Monday, August 22, 2005

Radio Brands Part II

I see radio brands used and misused all sorts of ways. I will post more about thsi in the future for certain but let me focus the microscope on this bit of minutea. Today's lesson is about call letters being used to carry a brand name.

There was a classic case in the 1980s right here in Philadelphia. When WDVR was flirting with the beautiful music format decided the station should beknown as Easy-101. They changed calls to WEAZ but the air staff only refered to the station as EAZY101. At the top of the hour, they would sneak in the legal ID .. but it was typically burried in programming tags. The four letters W-E-A-Z were never used on air in a correct legal ID. They were using the calls in conjunction with the brand.
more here: http://www.nrcdxas.org/articles/hmr0796.txt

WDVR was certainly not the first. I have only anecdotal evidence on the following so please add salt. if you know something I don't, please fill me in!

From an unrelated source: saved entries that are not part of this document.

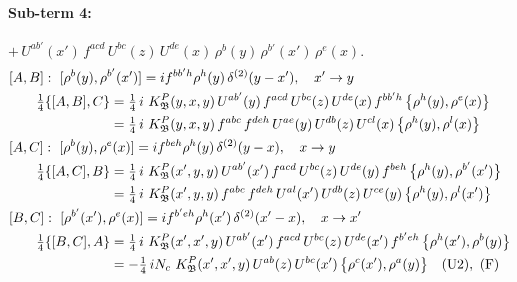 \documentclass[10pt]{article}
\numberwithin{equation}{section}
\begin{document}
\paragraph{Sub-term 4:} $+\,U^{ab'}(x')\,f^{acd}\,U^{bc}(z)\,U^{de}(x)\,\rho^{b}(y)\,\rho^{b'}(x')\,\rho^{e}(x)$.
\begin{align}
&[A,B]:\ [\rho^{b}(y),\rho^{b'}(x')]=i f^{bb'h}\rho^{h}(y)\,\delta^{(2)}(y-x'),\quad x'\to y\notag\\
&\qquad \tfrac14\{[A,B],C\}=\tfrac14\,i\,\,K^{P}_{\mathfrak B}(y,x,y)\,U^{ab'}(y)\,f^{acd}\,U^{bc}(z)\,U^{de}(x)\,f^{bb'h}\,\big\{\rho^{h}(y),\rho^{e}(x)\big\}\notag\\
&\qquad\phantom{\tfrac14\{[A,B],C\}}=\tfrac14\,i\,\,K^{P}_{\mathfrak B}(y,x,y)\,f^{abc}\,f^{deh}\,U^{ae}(y)\,U^{db}(z)\,U^{cl}(x)\,\big\{\rho^{h}(y),\rho^{l}(x)\big\}
\label{eq:GIII.II.P-4-AB}\\
&[A,C]:\ [\rho^{b}(y),\rho^{e}(x)]=i f^{beh}\rho^{h}(y)\,\delta^{(2)}(y-x),\quad x\to y\notag\\
&\qquad \tfrac14\{[A,C],B\}=\tfrac14\,i\,\,K^{P}_{\mathfrak B}(x',y,y)\,U^{ab'}(x')\,f^{acd}\,U^{bc}(z)\,U^{de}(y)\,f^{beh}\,\big\{\rho^{h}(y),\rho^{b'}(x')\big\}\notag\\
&\qquad\phantom{\tfrac14\{[A,C],B\}}=\tfrac14\,i\,\,K^{P}_{\mathfrak B}(x',y,y)\,f^{abc}\,f^{deh}\,U^{al}(x')\,U^{db}(z)\,U^{ce}(y)\,\big\{\rho^{h}(y),\rho^{l}(x')\big\}
\label{eq:GIII.II.P-4-AC}\\
&[B,C]:\ [\rho^{b'}(x'),\rho^{e}(x)]=i f^{b'eh}\rho^{h}(x')\,\delta^{(2)}(x'-x),\quad x\to x'\notag\\
&\qquad \tfrac14\{[B,C],A\}=\tfrac14\,i\,\,K^{P}_{\mathfrak B}(x',x',y)\,U^{ab'}(x')\,f^{acd}\,U^{bc}(z)\,U^{de}(x')\,f^{b'eh}\,\big\{\rho^{h}(x'),\rho^{b}(y)\big\}\notag\\
&\qquad\phantom{\tfrac14\{[B,C],A\}}=-\tfrac14\,i N_{c}\,\,K^{P}_{\mathfrak B}(x',x',y)\,U^{ab}(z)\,U^{bc}(x')\,\big\{\rho^{c}(x'),\rho^{a}(y)\big\}\quad\text{(U2)},\ \text{(F)}
\label{eq:GIII.II.P-4-BC}
\end{align}
\end{document}
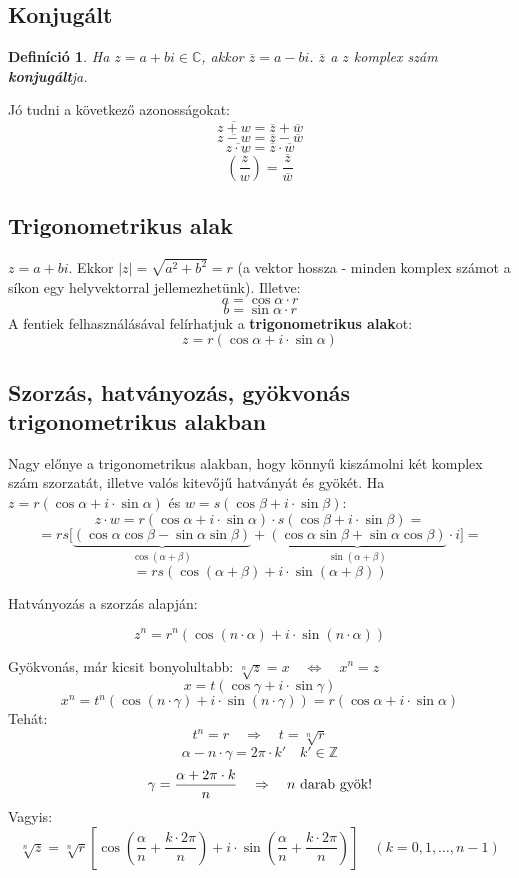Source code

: \documentclass[a4paper,12pt,twoside]{book}
\newtheorem{defi}{Definíció}[chapter]
\theoremstyle{break}
\begin{document}
\subsection{Konjugált}

\begin{defi}
 Ha $z = a+bi \in\mathbb{C}$, akkor $\overline{z} = a-bi$. $\overline{z}$ a $z$ komplex szám \textbf{konjugált}ja.
\end{defi}

Jó tudni a következő azonosságokat:
\[\overline{z+w} = \overline{z}+\overline{w}\]
\[\overline{z-w} = \overline{z}-\overline{w}\]
\[\overline{z\cdot w} = \overline{z} \cdot \overline{w}\]
\[\overline{\left(\frac{z}{w}\right)} = \frac{\overline{z}}{\overline{w}}\]

\subsection{Trigonometrikus alak}

$z = a+bi$. Ekkor $|z| = \sqrt{a^2+b^2} = r$ (a vektor hossza - minden komplex számot a síkon egy helyvektorral jellemezhetünk). Illetve:
\[a = \cos\alpha\cdot r\]
\[b = \sin\alpha\cdot r\]
A fentiek felhasználásával felírhatjuk a \textbf{trigonometrikus alak}ot:
\[\boxed{z = r(\cos \alpha + i\cdot \sin\alpha)}\]

\subsection{Szorzás, hatványozás, gyökvonás trigonometrikus alakban}

Nagy előnye a trigonometrikus alakban, hogy könnyű kiszámolni két komplex szám szorzatát, illetve valós kitevőjű hatványát és gyökét. Ha $z=r(\cos \alpha + i\cdot \sin\alpha)$ és $w=s(\cos \beta + i\cdot \sin\beta)$:
\[z\cdot w = r(\cos \alpha + i\cdot \sin\alpha)\cdot s(\cos \beta + i\cdot \sin\beta) = \]
\[ = rs\Big[\underbrace{(\cos\alpha\cos\beta-\sin\alpha\sin\beta)}_{\cos(\alpha+\beta)}+\underbrace{(\cos\alpha\sin\beta+\sin\alpha\cos\beta)}_{\sin(\alpha+\beta)}\cdot i\Big] = \]
\[ = \boxed{rs(\cos(\alpha+\beta)+i\cdot \sin(\alpha+\beta))}\]

Hatványozás a szorzás alapján:

\[\boxed{z^n = r^n(\cos (n\cdot\alpha)+i\cdot \sin (n\cdot\alpha))}\]

Gyökvonás, már kicsit bonyolultabb: $\sqrt[n]{z} = x \quad \Leftrightarrow \quad x^n = z$
\[x = t(\cos\gamma+i\cdot\sin\gamma)\]
\[x^n = t^n(\cos (n\cdot\gamma)+i\cdot\sin(n\cdot \gamma)) = r(\cos \alpha+i\cdot \sin\alpha)\]
Tehát:
\[t^n = r \quad \Rightarrow \quad t = \sqrt[n]{r}\]
\[\alpha - n\cdot \gamma = 2\pi\cdot k' \quad k' \in \mathbb{Z}\]
\[\gamma = \frac{\alpha + 2\pi\cdot k}{n} \quad \Rightarrow \quad \hbox{$n$ darab gyök!}\]
Vagyis:
\[\boxed{\sqrt[n]{z} = \sqrt[n]{r}\left[\cos\left(\frac{\alpha}{n}+\frac{k\cdot 2\pi}{n}\right)+i\cdot \sin\left(\frac{\alpha}{n}+\frac{k\cdot 2\pi}{n}\right)\right]} \quad (k = 0, 1, \ldots, n-1)\]
\end{document}
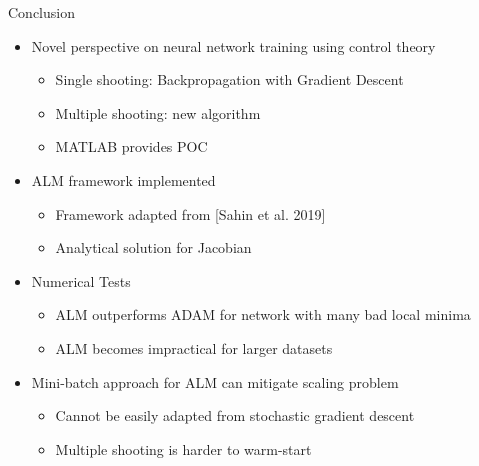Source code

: \documentclass[11pt,t]{beamer}
\begin{document}
\begin{frame}[fragile]{Conclusion}
	\begin{itemize}
		\item Novel perspective on neural network training using control theory
		\begin{itemize}
			\item Single shooting: Backpropagation with Gradient Descent
			\item Multiple shooting: new algorithm
			\item MATLAB provides POC
		\end{itemize}
		\item ALM framework implemented
		\begin{itemize}
			\item Framework adapted from [Sahin et al. 2019]
			\item Analytical solution for Jacobian
		\end{itemize}
		\item Numerical Tests
		\begin{itemize}
			\item ALM outperforms ADAM for network with many bad local minima
			\item ALM becomes impractical for larger datasets
		\end{itemize}
		\item Mini-batch approach for ALM can mitigate scaling problem
		\begin{itemize}
			\item Cannot be easily adapted from stochastic gradient descent
			\item Multiple shooting is harder to warm-start
		\end{itemize}
	\end{itemize}
\end{frame}
\end{document}

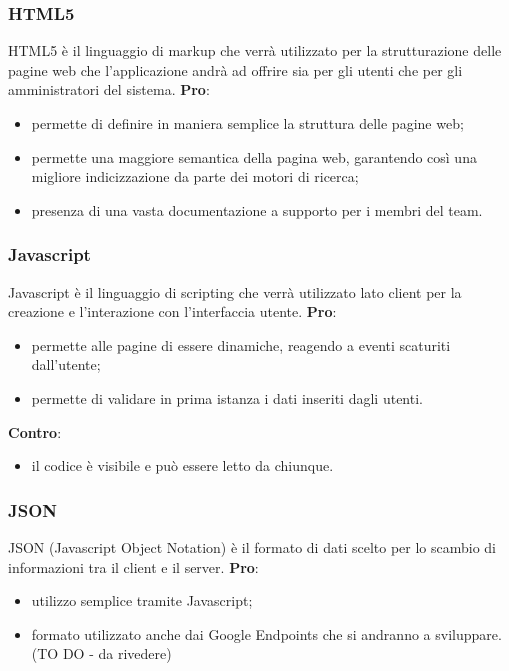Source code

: 		\subsubsection{HTML5} %
		\label{ssub:html}
		HTML5 è il linguaggio di markup che verrà utilizzato per la strutturazione delle pagine web che l'applicazione andrà ad offrire sia per gli utenti che per gli amministratori del sistema. \newline
		\textbf{Pro}:
			\begin{itemize}
				\item permette di definire in maniera semplice la struttura delle pagine web;
				\item permette una maggiore semantica della pagina web, garantendo così una migliore indicizzazione da parte dei motori di ricerca;
				\item presenza di una vasta documentazione a supporto per i membri del team.
			\end{itemize}
			\noindent

		\subsubsection{Javascript} %
		\label{ssub:javascript}
		Javascript è il linguaggio di scripting che verrà utilizzato lato client per la creazione e l'interazione con l'interfaccia utente. \newline
		\textbf{Pro}:
			\begin{itemize}
				\item permette alle pagine di essere dinamiche, reagendo a eventi scaturiti dall'utente;
				\item permette di validare in prima istanza i dati inseriti dagli utenti.
			\end{itemize}
		\noindent
		\newline
		\textbf{Contro}:
			\begin{itemize}
				\item il codice è visibile e può essere letto da chiunque.
			\end{itemize}
			\noindent

		\subsubsection{JSON} %
		\label{ssub:json}
		JSON (Javascript Object Notation) è il formato di dati scelto per lo scambio di informazioni tra il client e il server. \newline
		\textbf{Pro}:
			\begin{itemize}
				\item utilizzo semplice tramite Javascript;
				\item formato utilizzato anche dai Google Endpoints che si andranno a sviluppare. (TO DO - da rivedere)
			\end{itemize}
			\noindent

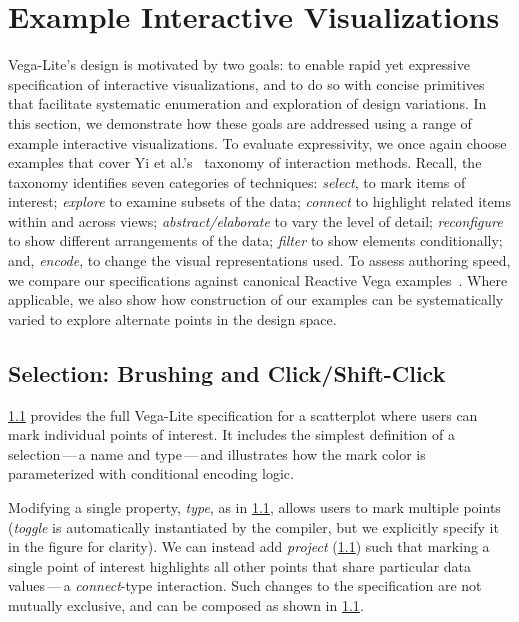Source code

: \section{Example Interactive Visualizations}
\label{sec:vl:examples}

Vega-Lite's design is motivated by two goals: to enable rapid yet expressive
specification of interactive visualizations, and to do so with concise
primitives that facilitate systematic enumeration and exploration of design
variations. In this section, we demonstrate how these goals are addressed using
a range of example interactive visualizations. To evaluate expressivity, we once
again choose examples that cover Yi et al.'s~\cite{yi:understanding} taxonomy of
interaction methods. Recall, the taxonomy identifies seven categories of
techniques: \emph{select}, to mark items of interest; \emph{explore} to examine
subsets of the data; \emph{connect} to highlight related items within and across
views; \emph{abstract/elaborate} to vary the level of detail; \emph{reconfigure}
to show different arrangements of the data; \emph{filter} to show elements
conditionally; and, \emph{encode}, to change the visual representations used. To
assess authoring speed, we compare our specifications against canonical Reactive
Vega examples~\cite{reactive-vega-arch, reactive-vega-model, vega:editor}. Where
applicable, we also show how construction of our examples can be systematically
varied to explore alternate points in the design space.

\subsection{Selection: Brushing and Click/Shift-Click}

\cref{} provides the full Vega-Lite specification for a
scatterplot where users can mark individual points of interest. It includes the
simplest definition of a selection\,---\,a name and type\,---\,and illustrates
how the mark color is parameterized with conditional encoding logic.

Modifying a single property, \emph{type}, as in
\cref{}, allows users to mark multiple points
(\emph{toggle} is automatically instantiated by the compiler, but we explicitly
specify it in the figure for clarity). We can instead add \emph{project}
(\cref{}) such that marking a single point of interest
highlights all other points that share particular data values\,---\,a
\emph{connect}-type interaction. Such changes to the specification are not
mutually exclusive, and can be composed as shown in
\cref{}.

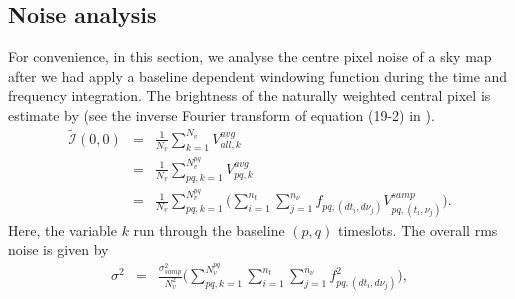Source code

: \documentclass[useAMS,usenatbib]{mn2e}
\begin{document}
\subsection{Noise  analysis}
For convenience, in this section, we  analyse the centre pixel noise of a sky map after we had apply a baseline dependent windowing 
function during the time and frequency integration. The brightness of the 
naturally weighted central pixel is estimate by (see the inverse Fourier transform of equation (19-2) in 
\cite{1} ).
\begin{eqnarray*}
\widetilde{\mathcal{I}}(0,0)&=&\frac{1}{N_{v}}   \sum_{k=1}^{N_{v}} V_{all,k}^{avg}\\
	          &=&\frac{1}{N_{v}}   \sum_{pq,k=1}^{N_{v}^{pq}} V_{pq,k}^{avg}\\
	          &=&\frac{1}{N_{v}}   \sum_{pq,k=1}^{N_{v}^{pq}}\Big(\sum_{i=1}^{n_t}\sum_{j=1}^{n_{\nu}} 
f_{pq,(dt_i,d\nu_j)}V_{pq,(t_i,\nu_j)}^{samp}\Big).
\end{eqnarray*}
Here, the variable $k$ run through the baseline $(p,q)$ timeslots. The  overall rms noise is given by
\begin{eqnarray*}
\sigma^2	&=& 
\frac{\sigma^{2}_{samp} }{N_{v}^{2}}\Big(\sum_{pq,k=1}^{N_{v}^{pq}}\sum_{i=1}^{n_t}\sum_{j=1}^{n_{\nu}}f_{pq,(dt_i,d\nu_j)}^{2}\Big) ,
\end{eqnarray*}
\end{document}
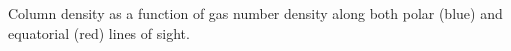 \label{fig:ncol_fit}
Column density as a function of gas number density along both polar (blue) and equatorial (red) lines of sight.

The story goes that the first call flip ever was in Boston. I have assumed this excludes all call flips required by early name regulations. In the Korean war this station took an anti-war position. As the war drew out it killed its ratings. Over the years even after the war ended the reputation stuck to the call letters regardless of format or ownership change. They filed with the FCC for special permission to change their calls... and got it.

My only problem with this is that I am fairly sure that call flips preceded the Korean war. but... It's probably got some truth in it.

Below are some nice and obvious examples of a call sign serving the brand
K-Love
KLOV, KLUV, KLVE
Jack-FM
KJJK, KJCK, KJJK, KJKK
K-Rock
KROQ, KROK, KROC
Progressive Talk
KTLK-AM, WLIB-AM,
Conservative Talk
WGOP-AM (fact: Republican Party nickname GOP stands for Grand Old Party)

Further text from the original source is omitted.